Problem to solve: Without reproducing any image, print the listing below exactly.

(Recorded information Opens)

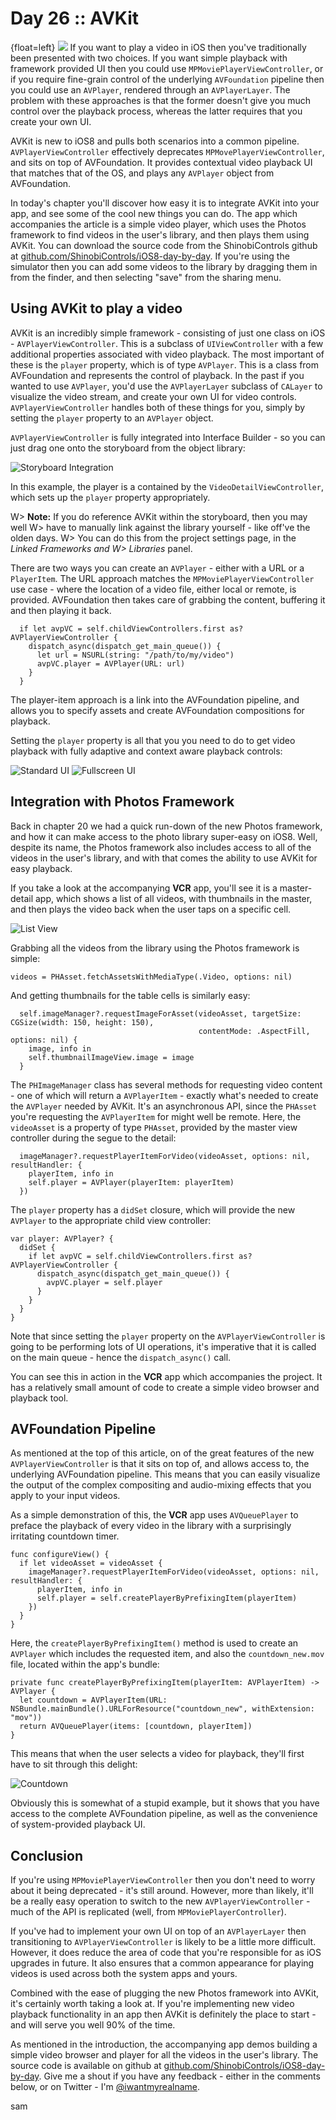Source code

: # Day 26 :: AVKit

{float=left}
![](images/26/thumbnail.png)
If you want to play a video in iOS then you've traditionally been presented with
two choices. If you want simple playback with framework provided UI then you
could use `MPMoviePlayerViewController`, or if you require fine-grain control of
the underlying `AVFoundation` pipeline then you could use an `AVPlayer`,
rendered through an `AVPlayerLayer`. The problem with these approaches is that
the former doesn't give you much control over the playback process, whereas the
latter requires that you create your own UI.

AVKit is new to iOS8 and pulls both scenarios into a common pipeline.
`AVPlayerViewController` effectively deprecates `MPMovePlayerViewController`,
and sits on top of AVFoundation. It provides contextual video playback UI that
matches that of the OS, and plays any `AVPlayer` object from AVFoundation.

In today's chapter you'll discover how easy it is to integrate AVKit into your app,
and see some of the cool new things you can do. The app which accompanies the
article is a simple video player, which uses the Photos framework to find videos
in the user's library, and then plays them using AVKit. You can download the
source code from the ShinobiControls github at
[github.com/ShinobiControls/iOS8-day-by-day](https://github.com/ShinobiControls/iOS8-day-by-day).
If you're using the simulator then you can add some videos to the library by
dragging them in from the finder, and then selecting "save" from the sharing
menu.

## Using AVKit to play a video

AVKit is an incredibly simple framework - consisting of just one class on iOS - 
`AVPlayerViewController`. This is a subclass of `UIViewController` with a few
additional properties associated with video playback. The most important of
these is the `player` property, which is of type `AVPlayer`. This is a class
from AVFoundation and represents the control of playback. In the past if you
wanted to use `AVPlayer`, you'd use the `AVPlayerLayer` subclass of `CALayer` to
visualize the video stream, and create your own UI for video controls.
`AVPlayerViewController` handles both of these things for you, simply by setting
the `player` property to an `AVPlayer` object.

`AVPlayerViewController` is fully integrated into Interface Builder - so you can
just drag one onto the storyboard from the object library:

![Storyboard Integration](images/26/storyboard.png)

In this example, the player is a contained by the `VideoDetailViewController`,
which sets up the `player` property appropriately.

W> __Note:__ If you do reference AVKit within the storyboard, then you may well
W> have to manually link against the library yourself - like off've the olden days.
W> You can do this from the project settings page, in the _Linked Frameworks and
W> Libraries_ panel.

There are two ways you can create an `AVPlayer` - either with a URL or a
`PlayerItem`. The URL approach matches the `MPMoviePlayerViewController` use
case - where the location of a video file, either local or remote, is provided.
AVFoundation then takes care of grabbing the content, buffering it and then
playing it back.

      if let avpVC = self.childViewControllers.first as? AVPlayerViewController {
        dispatch_async(dispatch_get_main_queue()) {
          let url = NSURL(string: "/path/to/my/video")
          avpVC.player = AVPlayer(URL: url)
        }
      }

The player-item approach is a link into the AVFoundation pipeline, and allows
you to specify assets and create AVFoundation compositions for playback.

Setting the `player` property is all that you you need to do to get video
playback with fully adaptive and context aware playback controls:

![Standard UI](images/26/standard_ui.png)
![Fullscreen UI](images/26/fullscreen_ui.png)


## Integration with Photos Framework

Back in chapter 20
we had a quick run-down of the new Photos framework, and how it can make access
to the photo library super-easy on iOS8. Well, despite its name, the Photos
framework also includes access to all of the videos in the user's library, and
with that comes the ability to use AVKit for easy playback.

If you take a look at the accompanying __VCR__ app, you'll see it is a master-
detail app, which shows a list of all videos, with thumbnails in the master, and
then plays the video back when the user taps on a specific cell.

![List View](images/26/list_view.png)

Grabbing all the videos from the library using the Photos framework is simple:

    videos = PHAsset.fetchAssetsWithMediaType(.Video, options: nil)

And getting thumbnails for the table cells is similarly easy:

      self.imageManager?.requestImageForAsset(videoAsset, targetSize: CGSize(width: 150, height: 150),
                                              contentMode: .AspectFill, options: nil) {
        image, info in
        self.thumbnailImageView.image = image
      }

The `PHImageManager` class has several methods for requesting video content -
one of which will return a `AVPlayerItem` - exactly what's needed to create the
`AVPlayer` needed by AVKit. It's an asynchronous API, since the `PHAsset` you're
requesting the `AVPlayerItem` for might well be remote. Here, the `videoAsset`
is a property of type `PHAsset`, provided by the master view controller during
the segue to the detail:

      imageManager?.requestPlayerItemForVideo(videoAsset, options: nil, resultHandler: {
        playerItem, info in
        self.player = AVPlayer(playerItem: playerItem)
      })

The `player` property has a `didSet` closure, which will provide the new 
`AVPlayer` to the appropriate child view controller:

    var player: AVPlayer? {
      didSet {
        if let avpVC = self.childViewControllers.first as? AVPlayerViewController {
          dispatch_async(dispatch_get_main_queue()) {
            avpVC.player = self.player
          }
        }
      }
    }

Note that since setting the `player` property on the `AVPlayerViewController` is
going to be performing lots of UI operations, it's imperative that it is called
on the main queue - hence the `dispatch_async()` call.

You can see this in action in the __VCR__ app which accompanies the project. It
has a relatively small amount of code to create a simple video browser and
playback tool.

## AVFoundation Pipeline

As mentioned at the top of this article, on of the great features of the new
`AVPlayerViewController` is that it sits on top of, and allows access to, the
underlying AVFoundation pipeline. This means that you can easily visualize the
output of the complex compositing and audio-mixing effects that you apply to
your input videos.

As a simple demonstration of this, the __VCR__ app uses `AVQueuePlayer` to
preface the playback of every video in the library with a surprisingly
irritating countdown timer.

    func configureView() {
      if let videoAsset = videoAsset {
        imageManager?.requestPlayerItemForVideo(videoAsset, options: nil, resultHandler: {
          playerItem, info in
          self.player = self.createPlayerByPrefixingItem(playerItem)
        })
      }
    } 

Here, the `createPlayerByPrefixingItem()` method is used to create an `AVPlayer`
which includes the requested item, and also the `countdown_new.mov` file, located
within the app's bundle:

    private func createPlayerByPrefixingItem(playerItem: AVPlayerItem) -> AVPlayer {
      let countdown = AVPlayerItem(URL: NSBundle.mainBundle().URLForResource("countdown_new", withExtension: "mov"))
      return AVQueuePlayer(items: [countdown, playerItem])
    }

This means that when the user selects a video for playback, they'll first have
to sit through this delight:

![Countdown](images/26/countdown.png)

Obviously this is somewhat of a stupid example, but it shows that you have
access to the complete AVFoundation pipeline, as well as the convenience of
system-provided playback UI.

## Conclusion

If you're using `MPMoviePlayerViewController` then you don't need to worry about
it being deprecated - it's still around. However, more than likely, it'll be a
really easy operation to switch to the new `AVPlayerViewController` - much of
the API is replicated (well, from `MPMoviePlayerController`). 

If you've had to implement your own UI on top of an `AVPlayerLayer` then
transitioning to `AVPlayerViewController` is likely to be a little more
difficult. However, it does reduce the area of code that you're responsible for
as iOS upgrades in future. It also ensures that a common appearance for playing
videos is used across both the system apps and yours.

Combined with the ease of plugging the new Photos framework into AVKit, it's
certainly worth taking a look at. If you're implementing new video playback
functionality in an app then AVKit is definitely the place to start - and will
serve you well 90% of the time.

As mentioned in the introduction, the accompanying app demos building a simple
video browser and player for all the videos in the user's library. The source
code is available on github at
[github.com/ShinobiControls/iOS8-day-by-day](https://github.com/ShinobiControls/iOS8-day-by-day).
Give me a shout if you have any feedback - either in the comments below, or on
Twitter - I'm [@iwantmyrealname](https://twitter.com/iwantmyrealname).

sam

(Recorded information Closes)

Answer for this exercise:
Source code

: # Day 26 :: AVKit

{float=left}
![](images/26/thumbnail.png)
If you want to play a video in iOS then you've traditionally been presented with
two choices. If you want simple playback with framework provided UI then you
could use `MPMoviePlayerViewController`, or if you require fine-grain control of
the underlying `AVFoundation` pipeline then you could use an `AVPlayer`,
rendered through an `AVPlayerLayer`. The problem with these approaches is that
the former doesn't give you much control over the playback process, whereas the
latter requires that you create your own UI.

AVKit is new to iOS8 and pulls both scenarios into a common pipeline.
`AVPlayerViewController` effectively deprecates `MPMovePlayerViewController`,
and sits on top of AVFoundation. It provides contextual video playback UI that
matches that of the OS, and plays any `AVPlayer` object from AVFoundation.

In today's chapter you'll discover how easy it is to integrate AVKit into your app,
and see some of the cool new things you can do. The app which accompanies the
article is a simple video player, which uses the Photos framework to find videos
in the user's library, and then plays them using AVKit. You can download the
source code from the ShinobiControls github at
[github.com/ShinobiControls/iOS8-day-by-day](https://github.com/ShinobiControls/iOS8-day-by-day).
If you're using the simulator then you can add some videos to the library by
dragging them in from the finder, and then selecting "save" from the sharing
menu.

## Using AVKit to play a video

AVKit is an incredibly simple framework - consisting of just one class on iOS - 
`AVPlayerViewController`. This is a subclass of `UIViewController` with a few
additional properties associated with video playback. The most important of
these is the `player` property, which is of type `AVPlayer`. This is a class
from AVFoundation and represents the control of playback. In the past if you
wanted to use `AVPlayer`, you'd use the `AVPlayerLayer` subclass of `CALayer` to
visualize the video stream, and create your own UI for video controls.
`AVPlayerViewController` handles both of these things for you, simply by setting
the `player` property to an `AVPlayer` object.

`AVPlayerViewController` is fully integrated into Interface Builder - so you can
just drag one onto the storyboard from the object library:

![Storyboard Integration](images/26/storyboard.png)

In this example, the player is a contained by the `VideoDetailViewController`,
which sets up the `player` property appropriately.

W> __Note:__ If you do reference AVKit within the storyboard, then you may well
W> have to manually link against the library yourself - like off've the olden days.
W> You can do this from the project settings page, in the _Linked Frameworks and
W> Libraries_ panel.

There are two ways you can create an `AVPlayer` - either with a URL or a
`PlayerItem`. The URL approach matches the `MPMoviePlayerViewController` use
case - where the location of a video file, either local or remote, is provided.
AVFoundation then takes care of grabbing the content, buffering it and then
playing it back.

      if let avpVC = self.childViewControllers.first as? AVPlayerViewController {
        dispatch_async(dispatch_get_main_queue()) {
          let url = NSURL(string: "/path/to/my/video")
          avpVC.player = AVPlayer(URL: url)
        }
      }

The player-item approach is a link into the AVFoundation pipeline, and allows
you to specify assets and create AVFoundation compositions for playback.

Setting the `player` property is all that you you need to do to get video
playback with fully adaptive and context aware playback controls:

![Standard UI](images/26/standard_ui.png)
![Fullscreen UI](images/26/fullscreen_ui.png)


## Integration with Photos Framework

Back in chapter 20
we had a quick run-down of the new Photos framework, and how it can make access
to the photo library super-easy on iOS8. Well, despite its name, the Photos
framework also includes access to all of the videos in the user's library, and
with that comes the ability to use AVKit for easy playback.

If you take a look at the accompanying __VCR__ app, you'll see it is a master-
detail app, which shows a list of all videos, with thumbnails in the master, and
then plays the video back when the user taps on a specific cell.

![List View](images/26/list_view.png)

Grabbing all the videos from the library using the Photos framework is simple:

    videos = PHAsset.fetchAssetsWithMediaType(.Video, options: nil)

And getting thumbnails for the table cells is similarly easy:

      self.imageManager?.requestImageForAsset(videoAsset, targetSize: CGSize(width: 150, height: 150),
                                              contentMode: .AspectFill, options: nil) {
        image, info in
        self.thumbnailImageView.image = image
      }

The `PHImageManager` class has several methods for requesting video content -
one of which will return a `AVPlayerItem` - exactly what's needed to create the
`AVPlayer` needed by AVKit. It's an asynchronous API, since the `PHAsset` you're
requesting the `AVPlayerItem` for might well be remote. Here, the `videoAsset`
is a property of type `PHAsset`, provided by the master view controller during
the segue to the detail:

      imageManager?.requestPlayerItemForVideo(videoAsset, options: nil, resultHandler: {
        playerItem, info in
        self.player = AVPlayer(playerItem: playerItem)
      })

The `player` property has a `didSet` closure, which will provide the new 
`AVPlayer` to the appropriate child view controller:

    var player: AVPlayer? {
      didSet {
        if let avpVC = self.childViewControllers.first as? AVPlayerViewController {
          dispatch_async(dispatch_get_main_queue()) {
            avpVC.player = self.player
          }
        }
      }
    }

Note that since setting the `player` property on the `AVPlayerViewController` is
going to be performing lots of UI operations, it's imperative that it is called
on the main queue - hence the `dispatch_async()` call.

You can see this in action in the __VCR__ app which accompanies the project. It
has a relatively small amount of code to create a simple video browser and
playback tool.

## AVFoundation Pipeline

As mentioned at the top of this article, on of the great features of the new
`AVPlayerViewController` is that it sits on top of, and allows access to, the
underlying AVFoundation pipeline. This means that you can easily visualize the
output of the complex compositing and audio-mixing effects that you apply to
your input videos.

As a simple demonstration of this, the __VCR__ app uses `AVQueuePlayer` to
preface the playback of every video in the library with a surprisingly
irritating countdown timer.

    func configureView() {
      if let videoAsset = videoAsset {
        imageManager?.requestPlayerItemForVideo(videoAsset, options: nil, resultHandler: {
          playerItem, info in
          self.player = self.createPlayerByPrefixingItem(playerItem)
        })
      }
    } 

Here, the `createPlayerByPrefixingItem()` method is used to create an `AVPlayer`
which includes the requested item, and also the `countdown_new.mov` file, located
within the app's bundle:

    private func createPlayerByPrefixingItem(playerItem: AVPlayerItem) -> AVPlayer {
      let countdown = AVPlayerItem(URL: NSBundle.mainBundle().URLForResource("countdown_new", withExtension: "mov"))
      return AVQueuePlayer(items: [countdown, playerItem])
    }

This means that when the user selects a video for playback, they'll first have
to sit through this delight:

![Countdown](images/26/countdown.png)

Obviously this is somewhat of a stupid example, but it shows that you have
access to the complete AVFoundation pipeline, as well as the convenience of
system-provided playback UI.

## Conclusion

If you're using `MPMoviePlayerViewController` then you don't need to worry about
it being deprecated - it's still around. However, more than likely, it'll be a
really easy operation to switch to the new `AVPlayerViewController` - much of
the API is replicated (well, from `MPMoviePlayerController`). 

If you've had to implement your own UI on top of an `AVPlayerLayer` then
transitioning to `AVPlayerViewController` is likely to be a little more
difficult. However, it does reduce the area of code that you're responsible for
as iOS upgrades in future. It also ensures that a common appearance for playing
videos is used across both the system apps and yours.

Combined with the ease of plugging the new Photos framework into AVKit, it's
certainly worth taking a look at. If you're implementing new video playback
functionality in an app then AVKit is definitely the place to start - and will
serve you well 90% of the time.

As mentioned in the introduction, the accompanying app demos building a simple
video browser and player for all the videos in the user's library. The source
code is available on github at
[github.com/ShinobiControls/iOS8-day-by-day](https://github.com/ShinobiControls/iOS8-day-by-day).
Give me a shout if you have any feedback - either in the comments below, or on
Twitter - I'm [@iwantmyrealname](https://twitter.com/iwantmyrealname).

sam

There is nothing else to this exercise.